To do: Give back all of the data exactly as it stands, with the pictures removed.

═══

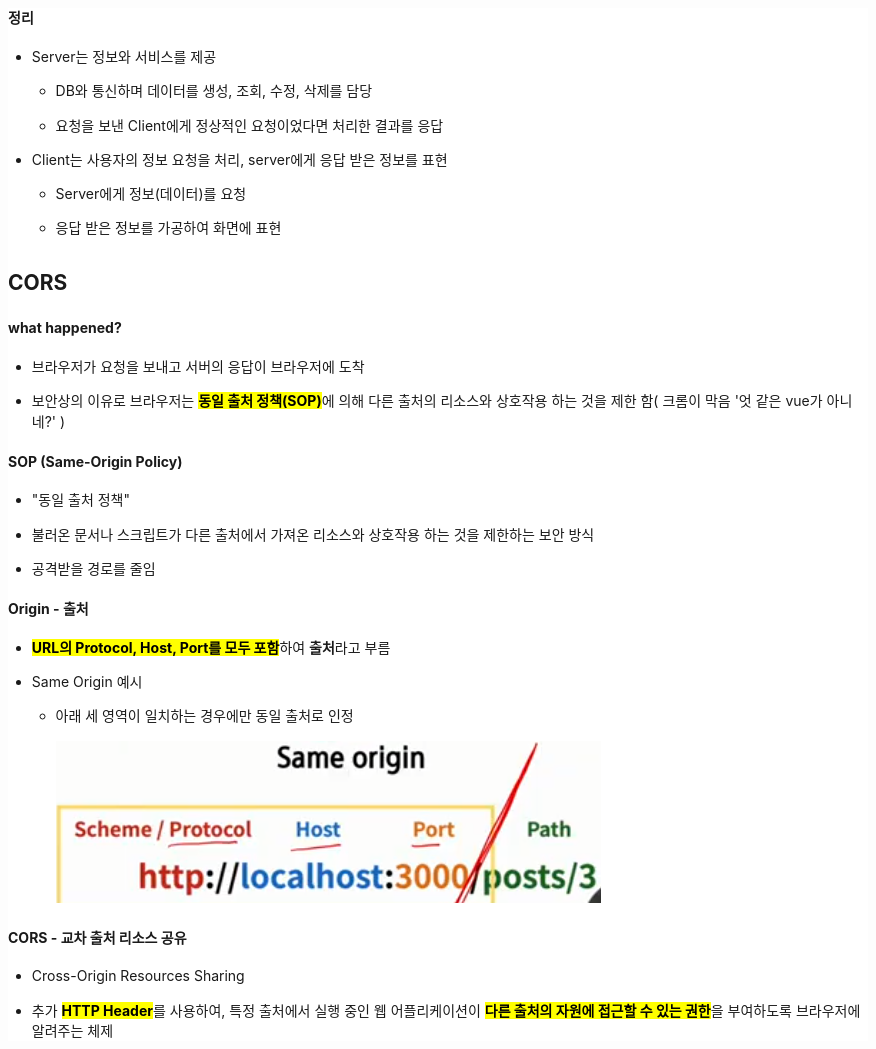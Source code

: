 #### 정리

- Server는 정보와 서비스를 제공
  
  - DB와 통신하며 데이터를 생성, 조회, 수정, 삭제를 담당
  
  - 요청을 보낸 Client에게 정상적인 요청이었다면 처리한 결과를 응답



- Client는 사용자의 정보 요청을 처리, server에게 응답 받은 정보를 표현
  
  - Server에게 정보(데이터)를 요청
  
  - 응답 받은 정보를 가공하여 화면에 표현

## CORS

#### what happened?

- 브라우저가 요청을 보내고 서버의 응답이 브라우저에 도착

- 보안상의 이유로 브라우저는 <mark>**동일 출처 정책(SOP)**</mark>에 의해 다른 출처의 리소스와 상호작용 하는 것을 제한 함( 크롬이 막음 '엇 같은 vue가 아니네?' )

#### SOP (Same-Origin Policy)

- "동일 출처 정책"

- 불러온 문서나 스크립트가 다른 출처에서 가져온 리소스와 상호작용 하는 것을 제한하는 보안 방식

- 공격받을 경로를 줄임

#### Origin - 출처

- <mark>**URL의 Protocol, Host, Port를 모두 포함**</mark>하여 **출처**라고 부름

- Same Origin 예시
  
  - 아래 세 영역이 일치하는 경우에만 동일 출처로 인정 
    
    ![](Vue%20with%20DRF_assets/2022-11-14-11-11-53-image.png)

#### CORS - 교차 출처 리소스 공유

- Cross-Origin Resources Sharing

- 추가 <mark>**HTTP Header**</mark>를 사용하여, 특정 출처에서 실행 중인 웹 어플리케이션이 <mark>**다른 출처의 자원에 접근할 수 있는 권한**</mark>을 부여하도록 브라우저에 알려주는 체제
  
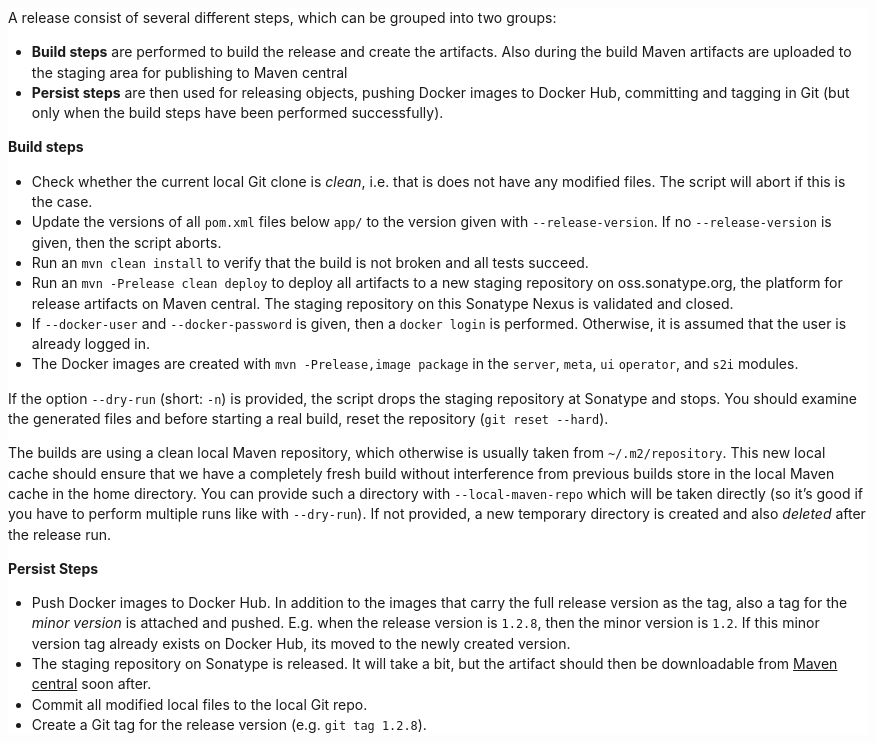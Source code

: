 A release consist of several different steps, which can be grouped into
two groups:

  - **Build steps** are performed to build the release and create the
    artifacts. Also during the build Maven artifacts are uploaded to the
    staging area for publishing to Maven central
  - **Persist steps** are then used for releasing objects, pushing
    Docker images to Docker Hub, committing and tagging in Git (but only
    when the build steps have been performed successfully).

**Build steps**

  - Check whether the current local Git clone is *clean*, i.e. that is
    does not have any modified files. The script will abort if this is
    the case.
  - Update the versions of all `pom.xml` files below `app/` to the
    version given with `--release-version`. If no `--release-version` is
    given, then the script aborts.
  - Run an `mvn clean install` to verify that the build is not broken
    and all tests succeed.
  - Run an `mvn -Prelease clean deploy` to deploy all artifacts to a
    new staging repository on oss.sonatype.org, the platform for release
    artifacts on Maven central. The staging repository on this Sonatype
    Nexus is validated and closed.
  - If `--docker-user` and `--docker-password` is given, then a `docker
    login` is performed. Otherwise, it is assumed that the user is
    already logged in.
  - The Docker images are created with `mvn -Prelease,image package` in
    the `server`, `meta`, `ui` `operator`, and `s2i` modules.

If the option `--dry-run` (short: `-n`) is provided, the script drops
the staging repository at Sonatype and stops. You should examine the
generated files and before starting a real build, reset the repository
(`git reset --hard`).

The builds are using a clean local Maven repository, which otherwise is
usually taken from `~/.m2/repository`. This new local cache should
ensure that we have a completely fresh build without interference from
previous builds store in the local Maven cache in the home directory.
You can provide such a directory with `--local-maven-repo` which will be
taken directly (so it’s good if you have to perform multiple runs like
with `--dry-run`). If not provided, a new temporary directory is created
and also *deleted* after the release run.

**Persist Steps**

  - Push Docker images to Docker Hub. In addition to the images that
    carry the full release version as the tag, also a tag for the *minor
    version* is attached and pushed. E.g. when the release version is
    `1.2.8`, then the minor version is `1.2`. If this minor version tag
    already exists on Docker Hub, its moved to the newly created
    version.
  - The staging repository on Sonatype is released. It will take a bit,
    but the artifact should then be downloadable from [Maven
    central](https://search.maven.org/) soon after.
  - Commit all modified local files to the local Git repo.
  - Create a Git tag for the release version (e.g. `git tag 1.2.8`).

═══

The completed task:
Source code

: #### 정리

- Server는 정보와 서비스를 제공
  
  - DB와 통신하며 데이터를 생성, 조회, 수정, 삭제를 담당
  
  - 요청을 보낸 Client에게 정상적인 요청이었다면 처리한 결과를 응답



- Client는 사용자의 정보 요청을 처리, server에게 응답 받은 정보를 표현
  
  - Server에게 정보(데이터)를 요청
  
  - 응답 받은 정보를 가공하여 화면에 표현

## CORS

#### what happened?

- 브라우저가 요청을 보내고 서버의 응답이 브라우저에 도착

- 보안상의 이유로 브라우저는 <mark>**동일 출처 정책(SOP)**</mark>에 의해 다른 출처의 리소스와 상호작용 하는 것을 제한 함( 크롬이 막음 '엇 같은 vue가 아니네?' )

#### SOP (Same-Origin Policy)

- "동일 출처 정책"

- 불러온 문서나 스크립트가 다른 출처에서 가져온 리소스와 상호작용 하는 것을 제한하는 보안 방식

- 공격받을 경로를 줄임

#### Origin - 출처

- <mark>**URL의 Protocol, Host, Port를 모두 포함**</mark>하여 **출처**라고 부름

- Same Origin 예시
  
  - 아래 세 영역이 일치하는 경우에만 동일 출처로 인정 
    
    ![](Vue%20with%20DRF_assets/2022-11-14-11-11-53-image.png)

#### CORS - 교차 출처 리소스 공유

- Cross-Origin Resources Sharing

- 추가 <mark>**HTTP Header**</mark>를 사용하여, 특정 출처에서 실행 중인 웹 어플리케이션이 <mark>**다른 출처의 자원에 접근할 수 있는 권한**</mark>을 부여하도록 브라우저에 알려주는 체제
  
Source code

: A release consist of several different steps, which can be grouped into
two groups:

  - **Build steps** are performed to build the release and create the
    artifacts. Also during the build Maven artifacts are uploaded to the
    staging area for publishing to Maven central
  - **Persist steps** are then used for releasing objects, pushing
    Docker images to Docker Hub, committing and tagging in Git (but only
    when the build steps have been performed successfully).

**Build steps**

  - Check whether the current local Git clone is *clean*, i.e. that is
    does not have any modified files. The script will abort if this is
    the case.
  - Update the versions of all `pom.xml` files below `app/` to the
    version given with `--release-version`. If no `--release-version` is
    given, then the script aborts.
  - Run an `mvn clean install` to verify that the build is not broken
    and all tests succeed.
  - Run an `mvn -Prelease clean deploy` to deploy all artifacts to a
    new staging repository on oss.sonatype.org, the platform for release
    artifacts on Maven central. The staging repository on this Sonatype
    Nexus is validated and closed.
  - If `--docker-user` and `--docker-password` is given, then a `docker
    login` is performed. Otherwise, it is assumed that the user is
    already logged in.
  - The Docker images are created with `mvn -Prelease,image package` in
    the `server`, `meta`, `ui` `operator`, and `s2i` modules.

If the option `--dry-run` (short: `-n`) is provided, the script drops
the staging repository at Sonatype and stops. You should examine the
generated files and before starting a real build, reset the repository
(`git reset --hard`).

The builds are using a clean local Maven repository, which otherwise is
usually taken from `~/.m2/repository`. This new local cache should
ensure that we have a completely fresh build without interference from
previous builds store in the local Maven cache in the home directory.
You can provide such a directory with `--local-maven-repo` which will be
taken directly (so it’s good if you have to perform multiple runs like
with `--dry-run`). If not provided, a new temporary directory is created
and also *deleted* after the release run.

**Persist Steps**

  - Push Docker images to Docker Hub. In addition to the images that
    carry the full release version as the tag, also a tag for the *minor
    version* is attached and pushed. E.g. when the release version is
    `1.2.8`, then the minor version is `1.2`. If this minor version tag
    already exists on Docker Hub, its moved to the newly created
    version.
  - The staging repository on Sonatype is released. It will take a bit,
    but the artifact should then be downloadable from [Maven
    central](https://search.maven.org/) soon after.
  - Commit all modified local files to the local Git repo.
  - Create a Git tag for the release version (e.g. `git tag 1.2.8`).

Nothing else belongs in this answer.